Our younger cat, Rosie, sits on the table beside the front window and sticks her head through the curtains, looking outside at the dark morning sky. It is 6:39 and the sky is periwinkle, with swaths of white. It looks like rain. Through another window a branches stir.

I pull back. The 25-gallon aquarium that sits in the fireplace–the house filled with smoke when during our last few fires so our aquarium took up permanent residence there–sounds like a tiny stream, reminds me of Vermont and the last place I lived there, with the creek behind it. In the winter the creek would freeze over and in the spring you would hear loud thuds and creaks as the ice flows broke apart and the water rushed downstream.

Travis likes noise. He doesn’t like it to be too quiet. He misses the sound of the aquarium in his room and at night turns on a miniature electric volcano, for the sound, as he goes to sleep. He blames his desire for sound on me.
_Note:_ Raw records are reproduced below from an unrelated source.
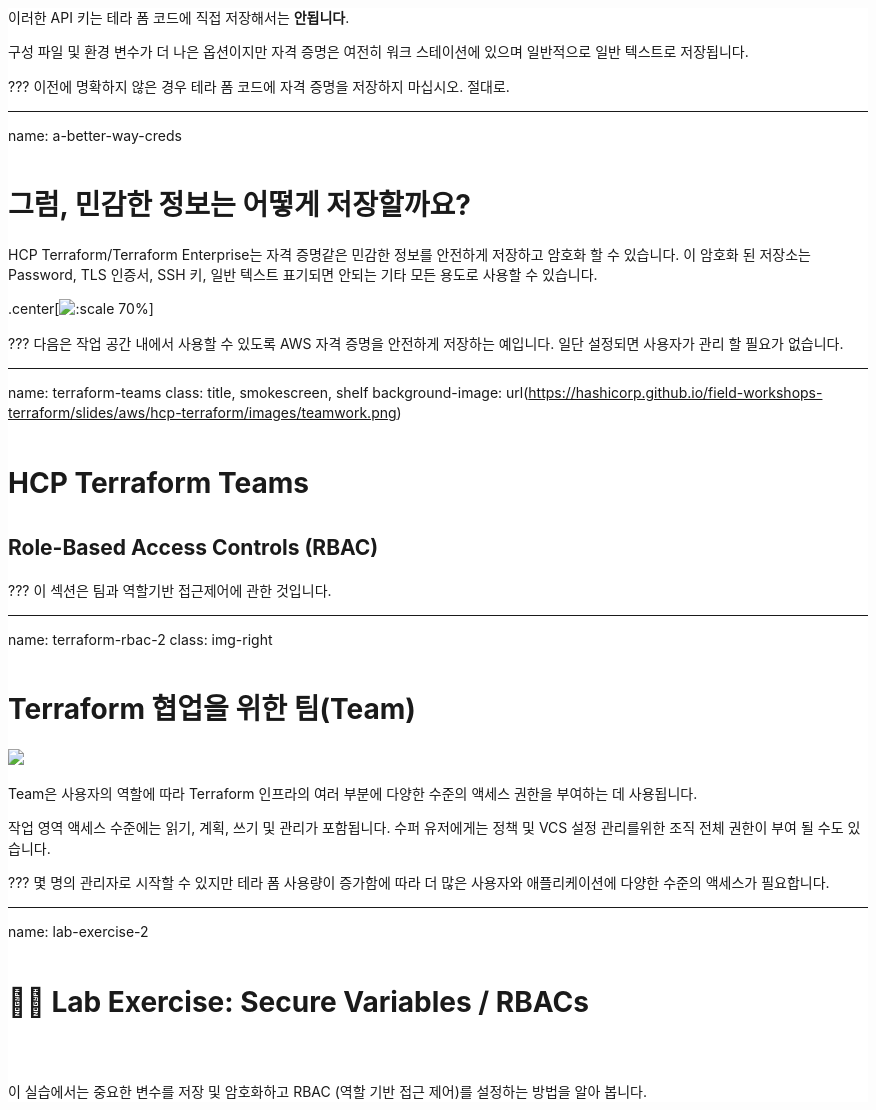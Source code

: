 이러한 API 키는 테라 폼 코드에 직접 저장해서는 **안됩니다**.

구성 파일 및 환경 변수가 더 나은 옵션이지만 자격 증명은 여전히 워크 스테이션에 있으며 일반적으로 일반 텍스트로 저장됩니다.

???
이전에 명확하지 않은 경우 테라 폼 코드에 자격 증명을 저장하지 마십시오. 절대로.

---
name: a-better-way-creds
# 그럼, 민감한 정보는 어떻게 저장할까요?

HCP Terraform/Terraform Enterprise는 자격 증명같은 민감한 정보를 안전하게 저장하고 암호화 할 수 있습니다. 이 암호화 된 저장소는 Password, TLS 인증서, SSH 키, 일반 텍스트 표기되면 안되는 기타 모든 용도로 사용할 수 있습니다.

.center[![:scale 70%](https://hashicorp.github.io/field-workshops-terraform/slides/aws/hcp-terraform/images/aws_encrypted_vars.png)]

???
다음은 작업 공간 내에서 사용할 수 있도록 AWS 자격 증명을 안전하게 저장하는 예입니다. 일단 설정되면 사용자가 관리 할 필요가 없습니다.

---
name: terraform-teams
class: title, smokescreen, shelf
background-image: url(https://hashicorp.github.io/field-workshops-terraform/slides/aws/hcp-terraform/images/teamwork.png)
# HCP Terraform Teams
## Role-Based Access Controls (RBAC)

???
이 섹션은 팀과 역할기반 접근제어에 관한 것입니다.

---
name: terraform-rbac-2
class: img-right
# Terraform 협업을 위한 팀(Team)
![](https://hashicorp.github.io/field-workshops-terraform/slides/aws/hcp-terraform/images/teams_gui.png)

Team은 사용자의 역할에 따라 Terraform 인프라의 여러 부분에 다양한 수준의 액세스 권한을 부여하는 데 사용됩니다.

작업 영역 액세스 수준에는 읽기, 계획, 쓰기 및 관리가 포함됩니다. 수퍼 유저에게는 정책 및 VCS 설정 관리를위한 조직 전체 권한이 부여 될 수도 있습니다.

???
몇 명의 관리자로 시작할 수 있지만 테라 폼 사용량이 증가함에 따라 더 많은 사용자와 애플리케이션에 다양한 수준의 액세스가 필요합니다.

---
name: lab-exercise-2
# 👩‍💻 Lab Exercise: Secure Variables / RBACs
<br><br>
이 실습에서는 중요한 변수를 저장 및 암호화하고 RBAC (역할 기반 접근 제어)를 설정하는 방법을 알아 봅니다.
He says it’s because I vacuumed when he was a baby, getting him used to sound so he could sleep anywhere and not need quiet, as I usually do unless I’m exhausted.

Now Rosie turns this way and washes herself, sitting back like a cartoon cat, her legs splayed this way and that, her white-tipped paws pointed at me.

….

Creating a written photograph gets you accustomed to paying attention to the details and gets you writing visually and viscerally.

If you feel like it, post your written photo.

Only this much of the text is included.